Ce projet de loi a été accéléré par les évènements de janvier. Le gouvernement en a discuté en conseil des ministres le 19 mars. Il fait le choix d’autoriser des mesures, jusqu’ici, illégales utilisées par les services de renseignement. Plutôt que de se donner les moyens d’interdire ses pratiques illégales, il recule en les autorisant officiellement « sous contrôle », mais sous quel contrôle ? Il donne au renseignement des pouvoirs qui étaient détenus uniquement par le judiciaire.
Le champ de l’action des services secrets est élargi à 2 nouvelles missions : les intérêts essentiels de la politique étrangère et la prévention de toutes formes d’ingérence étrangère (c’était dans le projet initial, l’exécution des engagements internationaux de la France), la prévention des violences collectives de nature à porter atteinte à la sécurité nationale (c’était auparavant la prévention des violences collectives de nature à porter atteinte à la paix publique). La première notion amènera-t-elle à surveiller tous les frontaliers, les étudiants à l’étranger, ceux qui se battent contre le TAFTA … ? Pour la deuxième, on pourrait y retrouver la question du terrorisme, mais aussi les hooligans, les ZADistes de Sivens ou de Notre Dame des Landes.
Il y aura de fait beaucoup plus de gens surveillés. Avant ce projet, il fallait avoir un lien personnel et direct avec une infraction présumée pour être sur écoute administrative. Maintenant pour être écoutées : les personnes appartenant à l’entourage de la personne visée, susceptibles de jouer un rôle d’intermédiaire volontaire ou non … L’autorisation concerne la ou les personnes, mais aussi le ou les lieux ou véhicules concernés. Faut-il mettre sur écoute toute la commune de Tarnac ?

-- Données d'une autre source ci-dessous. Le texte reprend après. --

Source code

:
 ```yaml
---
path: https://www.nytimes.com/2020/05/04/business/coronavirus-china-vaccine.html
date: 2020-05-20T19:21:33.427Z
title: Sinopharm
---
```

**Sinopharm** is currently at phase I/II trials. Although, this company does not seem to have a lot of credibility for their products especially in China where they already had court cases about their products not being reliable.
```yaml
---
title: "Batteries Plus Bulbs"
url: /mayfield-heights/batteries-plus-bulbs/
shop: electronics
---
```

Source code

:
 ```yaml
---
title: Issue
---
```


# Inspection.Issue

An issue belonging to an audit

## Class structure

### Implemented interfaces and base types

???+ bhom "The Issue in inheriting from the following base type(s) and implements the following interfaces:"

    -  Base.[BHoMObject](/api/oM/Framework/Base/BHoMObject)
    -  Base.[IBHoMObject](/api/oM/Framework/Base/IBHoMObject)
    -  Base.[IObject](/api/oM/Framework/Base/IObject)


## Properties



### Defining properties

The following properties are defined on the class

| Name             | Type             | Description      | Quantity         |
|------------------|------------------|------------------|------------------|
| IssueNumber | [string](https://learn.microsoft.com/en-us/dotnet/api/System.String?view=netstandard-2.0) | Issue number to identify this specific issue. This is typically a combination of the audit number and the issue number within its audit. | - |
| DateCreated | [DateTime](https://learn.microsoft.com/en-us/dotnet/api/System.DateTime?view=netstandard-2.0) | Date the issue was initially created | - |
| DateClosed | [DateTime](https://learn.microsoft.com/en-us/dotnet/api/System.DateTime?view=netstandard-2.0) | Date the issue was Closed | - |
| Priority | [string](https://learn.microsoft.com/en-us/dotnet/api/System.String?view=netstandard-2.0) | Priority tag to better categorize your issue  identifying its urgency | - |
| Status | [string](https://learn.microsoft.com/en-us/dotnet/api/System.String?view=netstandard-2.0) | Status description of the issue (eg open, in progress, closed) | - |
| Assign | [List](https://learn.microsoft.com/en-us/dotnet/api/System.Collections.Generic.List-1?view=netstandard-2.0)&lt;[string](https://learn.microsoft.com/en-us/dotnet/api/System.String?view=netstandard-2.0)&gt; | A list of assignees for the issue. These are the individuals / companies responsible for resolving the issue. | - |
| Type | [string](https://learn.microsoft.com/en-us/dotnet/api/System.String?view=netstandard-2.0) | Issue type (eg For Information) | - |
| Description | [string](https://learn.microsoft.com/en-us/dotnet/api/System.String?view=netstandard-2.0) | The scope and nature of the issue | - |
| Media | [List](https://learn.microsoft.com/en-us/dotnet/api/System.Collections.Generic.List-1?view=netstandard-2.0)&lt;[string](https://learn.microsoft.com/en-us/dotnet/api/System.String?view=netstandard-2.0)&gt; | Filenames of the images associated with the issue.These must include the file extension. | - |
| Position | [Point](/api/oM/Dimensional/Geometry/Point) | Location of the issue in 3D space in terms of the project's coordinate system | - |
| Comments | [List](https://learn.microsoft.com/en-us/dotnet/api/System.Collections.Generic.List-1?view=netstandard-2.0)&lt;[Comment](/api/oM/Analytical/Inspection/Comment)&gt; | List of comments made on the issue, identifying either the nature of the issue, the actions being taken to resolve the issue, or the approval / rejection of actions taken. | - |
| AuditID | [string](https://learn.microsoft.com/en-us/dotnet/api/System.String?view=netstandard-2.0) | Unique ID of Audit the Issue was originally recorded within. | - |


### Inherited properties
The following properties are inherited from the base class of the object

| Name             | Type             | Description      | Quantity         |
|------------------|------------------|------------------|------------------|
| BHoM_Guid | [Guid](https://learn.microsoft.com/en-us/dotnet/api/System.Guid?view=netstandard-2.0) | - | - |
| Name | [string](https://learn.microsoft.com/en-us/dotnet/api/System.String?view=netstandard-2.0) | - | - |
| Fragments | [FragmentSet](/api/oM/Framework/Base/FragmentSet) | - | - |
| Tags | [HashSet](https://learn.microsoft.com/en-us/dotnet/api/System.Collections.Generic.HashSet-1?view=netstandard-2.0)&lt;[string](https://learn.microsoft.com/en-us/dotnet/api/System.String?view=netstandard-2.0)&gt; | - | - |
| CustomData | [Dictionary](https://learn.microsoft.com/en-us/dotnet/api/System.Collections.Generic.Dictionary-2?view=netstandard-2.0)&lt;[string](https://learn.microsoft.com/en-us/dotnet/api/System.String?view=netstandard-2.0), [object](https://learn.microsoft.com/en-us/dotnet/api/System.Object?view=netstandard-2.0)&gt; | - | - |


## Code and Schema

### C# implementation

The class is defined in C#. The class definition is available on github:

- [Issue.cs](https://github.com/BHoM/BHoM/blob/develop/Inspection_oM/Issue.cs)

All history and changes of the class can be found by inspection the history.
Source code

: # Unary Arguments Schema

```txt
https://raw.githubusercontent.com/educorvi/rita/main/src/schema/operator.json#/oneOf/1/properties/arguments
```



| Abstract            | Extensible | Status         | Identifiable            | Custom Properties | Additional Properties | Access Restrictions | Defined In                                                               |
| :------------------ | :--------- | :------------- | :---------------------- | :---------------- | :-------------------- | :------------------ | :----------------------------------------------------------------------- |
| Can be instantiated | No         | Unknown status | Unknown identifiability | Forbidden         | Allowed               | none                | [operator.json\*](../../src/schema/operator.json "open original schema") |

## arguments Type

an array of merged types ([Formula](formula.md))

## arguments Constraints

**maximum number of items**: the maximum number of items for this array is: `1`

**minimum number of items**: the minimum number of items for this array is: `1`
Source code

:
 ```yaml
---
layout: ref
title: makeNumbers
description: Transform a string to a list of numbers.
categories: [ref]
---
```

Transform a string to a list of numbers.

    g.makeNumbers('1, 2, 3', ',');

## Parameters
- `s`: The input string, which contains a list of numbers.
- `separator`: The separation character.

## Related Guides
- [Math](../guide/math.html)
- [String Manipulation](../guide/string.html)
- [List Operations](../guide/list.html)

De plus : pour les besoins de la prévention du terrorisme, le recueil des informations et documents relatifs à des personnes préalablement identifiées … peut-être opéré en temps réels sur les réseaux des opérateurs. Il s’agit de légaliser une écoute de masse, de capter, d’enregistrer … un maximum d’informations dans des lieux privés qui pourront être gardées un mois (au lieu de 10 jours) dans le cas d’écoute, un an dans le cadre de données recueillis par les techniques de renseignements, 5 ans pour les données de connexion (les données de conversation sur Skype d’un particulier sans qu’elles aient été utilisées !). Et qui contrôlera ces fichiers informatiques ainsi créés, personne ne le sait comme le dénonce la CNIL.
Mais qui décide de ces écoutes ? Le Premier Ministre, ou les 6 personnes qu’il désigne, continue à délivrer les autorisations. Il augmente son poids en nommant 5 des membres de la commission nationale de contrôle des techniques de renseignement (CNTCR), les 4 autres sont nommés par les présidents de l’assemblée Nationale et du Sénat. Il peut aussi passer outre à l’avis de cette commission. L’exécutif obtient ainsi la main mise sur tous les services de renseignement sans aucun contrôle judiciaire.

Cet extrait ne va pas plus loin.